▶ _Task directions_
Looking at the entries underneath, work out how many lines contain "tabulates". Write only that number.

══ Dataset excerpts ══

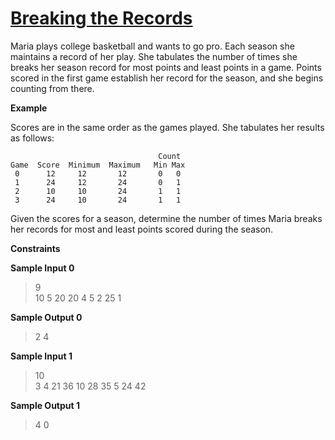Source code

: # [Breaking the Records](https://www.hackerrank.com/challenges/breaking-best-and-worst-records/problem)

Maria plays college basketball and wants to go pro. Each season she maintains a record of her play. She tabulates the number of times she breaks her season record for most points and least points in a game. Points scored in the first game establish her record for the season, and she begins counting from there.

**Example**

Scores are in the same order as the games played. She tabulates her results as follows:

                                     Count
    Game  Score  Minimum  Maximum   Min Max
     0      12     12       12       0   0
     1      24     12       24       0   1
     2      10     10       24       1   1
     3      24     10       24       1   1
Given the scores for a season, determine the number of times Maria breaks her records for most and least points scored during the season.

**Constraints**

**Sample Input 0**

>9\
10 5 20 20 4 5 2 25 1

**Sample Output 0**

> 2 4

**Sample Input 1**

> 10\
3 4 21 36 10 28 35 5 24 42

**Sample Output 1**

> 4 0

═══

▶ _Task response_
2